*** Opening Listed entries ***

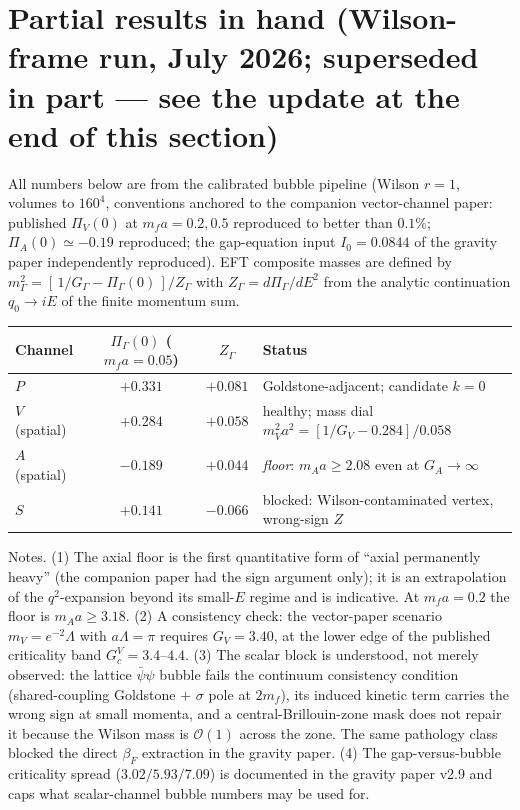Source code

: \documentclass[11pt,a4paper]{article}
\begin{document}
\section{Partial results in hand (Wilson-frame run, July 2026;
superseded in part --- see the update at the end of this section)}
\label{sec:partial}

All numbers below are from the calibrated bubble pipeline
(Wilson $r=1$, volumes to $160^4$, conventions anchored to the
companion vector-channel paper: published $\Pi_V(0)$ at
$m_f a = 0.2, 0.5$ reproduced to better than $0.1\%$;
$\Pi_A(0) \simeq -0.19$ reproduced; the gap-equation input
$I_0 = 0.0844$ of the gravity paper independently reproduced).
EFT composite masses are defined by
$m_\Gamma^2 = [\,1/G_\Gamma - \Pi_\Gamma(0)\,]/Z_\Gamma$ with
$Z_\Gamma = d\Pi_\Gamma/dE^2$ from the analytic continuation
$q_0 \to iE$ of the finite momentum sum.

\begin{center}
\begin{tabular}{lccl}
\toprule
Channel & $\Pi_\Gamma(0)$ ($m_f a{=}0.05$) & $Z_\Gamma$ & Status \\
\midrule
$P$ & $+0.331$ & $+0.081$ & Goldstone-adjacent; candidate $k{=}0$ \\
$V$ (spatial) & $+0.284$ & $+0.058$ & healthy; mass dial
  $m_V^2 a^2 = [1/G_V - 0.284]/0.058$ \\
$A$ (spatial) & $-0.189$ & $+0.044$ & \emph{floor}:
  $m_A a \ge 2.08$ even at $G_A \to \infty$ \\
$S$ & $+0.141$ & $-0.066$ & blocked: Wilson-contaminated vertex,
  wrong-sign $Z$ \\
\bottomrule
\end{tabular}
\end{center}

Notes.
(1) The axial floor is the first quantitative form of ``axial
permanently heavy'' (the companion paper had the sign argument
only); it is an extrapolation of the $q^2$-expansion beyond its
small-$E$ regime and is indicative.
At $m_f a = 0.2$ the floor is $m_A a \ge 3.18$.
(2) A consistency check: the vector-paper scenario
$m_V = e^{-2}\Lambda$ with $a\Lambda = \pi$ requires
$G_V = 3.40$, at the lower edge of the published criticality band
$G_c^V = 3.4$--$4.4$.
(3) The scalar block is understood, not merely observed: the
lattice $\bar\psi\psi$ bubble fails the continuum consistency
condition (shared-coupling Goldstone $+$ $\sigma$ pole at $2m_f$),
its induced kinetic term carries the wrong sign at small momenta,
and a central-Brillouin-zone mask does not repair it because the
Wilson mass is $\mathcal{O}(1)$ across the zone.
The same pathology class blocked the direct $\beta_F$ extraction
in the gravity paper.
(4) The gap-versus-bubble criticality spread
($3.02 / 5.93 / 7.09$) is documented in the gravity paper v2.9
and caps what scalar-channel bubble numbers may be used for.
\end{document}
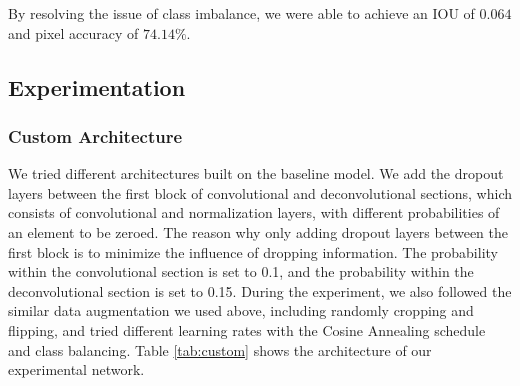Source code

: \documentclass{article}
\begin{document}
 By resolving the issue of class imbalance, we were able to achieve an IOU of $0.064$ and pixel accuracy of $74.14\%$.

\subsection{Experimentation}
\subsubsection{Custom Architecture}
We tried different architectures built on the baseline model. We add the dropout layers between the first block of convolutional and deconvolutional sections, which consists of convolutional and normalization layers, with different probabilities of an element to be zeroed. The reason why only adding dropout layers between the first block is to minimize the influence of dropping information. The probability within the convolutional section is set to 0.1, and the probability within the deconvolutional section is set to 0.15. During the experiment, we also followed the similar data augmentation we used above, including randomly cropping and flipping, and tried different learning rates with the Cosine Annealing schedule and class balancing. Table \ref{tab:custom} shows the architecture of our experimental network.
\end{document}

*** Closing Listed entries ***

About this exercise: Restate each entry verbatim and skip every image.

Answer space:
Source code

: \documentclass[11pt,a4paper]{article}
\begin{document}
\section{Partial results in hand (Wilson-frame run, July 2026;
superseded in part --- see the update at the end of this section)}
\label{sec:partial}

All numbers below are from the calibrated bubble pipeline
(Wilson $r=1$, volumes to $160^4$, conventions anchored to the
companion vector-channel paper: published $\Pi_V(0)$ at
$m_f a = 0.2, 0.5$ reproduced to better than $0.1\%$;
$\Pi_A(0) \simeq -0.19$ reproduced; the gap-equation input
$I_0 = 0.0844$ of the gravity paper independently reproduced).
EFT composite masses are defined by
$m_\Gamma^2 = [\,1/G_\Gamma - \Pi_\Gamma(0)\,]/Z_\Gamma$ with
$Z_\Gamma = d\Pi_\Gamma/dE^2$ from the analytic continuation
$q_0 \to iE$ of the finite momentum sum.

\begin{center}
\begin{tabular}{lccl}
\toprule
Channel & $\Pi_\Gamma(0)$ ($m_f a{=}0.05$) & $Z_\Gamma$ & Status \\
\midrule
$P$ & $+0.331$ & $+0.081$ & Goldstone-adjacent; candidate $k{=}0$ \\
$V$ (spatial) & $+0.284$ & $+0.058$ & healthy; mass dial
  $m_V^2 a^2 = [1/G_V - 0.284]/0.058$ \\
$A$ (spatial) & $-0.189$ & $+0.044$ & \emph{floor}:
  $m_A a \ge 2.08$ even at $G_A \to \infty$ \\
$S$ & $+0.141$ & $-0.066$ & blocked: Wilson-contaminated vertex,
  wrong-sign $Z$ \\
\bottomrule
\end{tabular}
\end{center}

Notes.
(1) The axial floor is the first quantitative form of ``axial
permanently heavy'' (the companion paper had the sign argument
only); it is an extrapolation of the $q^2$-expansion beyond its
small-$E$ regime and is indicative.
At $m_f a = 0.2$ the floor is $m_A a \ge 3.18$.
(2) A consistency check: the vector-paper scenario
$m_V = e^{-2}\Lambda$ with $a\Lambda = \pi$ requires
$G_V = 3.40$, at the lower edge of the published criticality band
$G_c^V = 3.4$--$4.4$.
(3) The scalar block is understood, not merely observed: the
lattice $\bar\psi\psi$ bubble fails the continuum consistency
condition (shared-coupling Goldstone $+$ $\sigma$ pole at $2m_f$),
its induced kinetic term carries the wrong sign at small momenta,
and a central-Brillouin-zone mask does not repair it because the
Wilson mass is $\mathcal{O}(1)$ across the zone.
The same pathology class blocked the direct $\beta_F$ extraction
in the gravity paper.
(4) The gap-versus-bubble criticality spread
($3.02 / 5.93 / 7.09$) is documented in the gravity paper v2.9
and caps what scalar-channel bubble numbers may be used for.
\end{document}
Source code

: \documentclass{article}
\begin{document}
 By resolving the issue of class imbalance, we were able to achieve an IOU of $0.064$ and pixel accuracy of $74.14\%$.

\subsection{Experimentation}
\subsubsection{Custom Architecture}
We tried different architectures built on the baseline model. We add the dropout layers between the first block of convolutional and deconvolutional sections, which consists of convolutional and normalization layers, with different probabilities of an element to be zeroed. The reason why only adding dropout layers between the first block is to minimize the influence of dropping information. The probability within the convolutional section is set to 0.1, and the probability within the deconvolutional section is set to 0.15. During the experiment, we also followed the similar data augmentation we used above, including randomly cropping and flipping, and tried different learning rates with the Cosine Annealing schedule and class balancing. Table \ref{tab:custom} shows the architecture of our experimental network.
\end{document}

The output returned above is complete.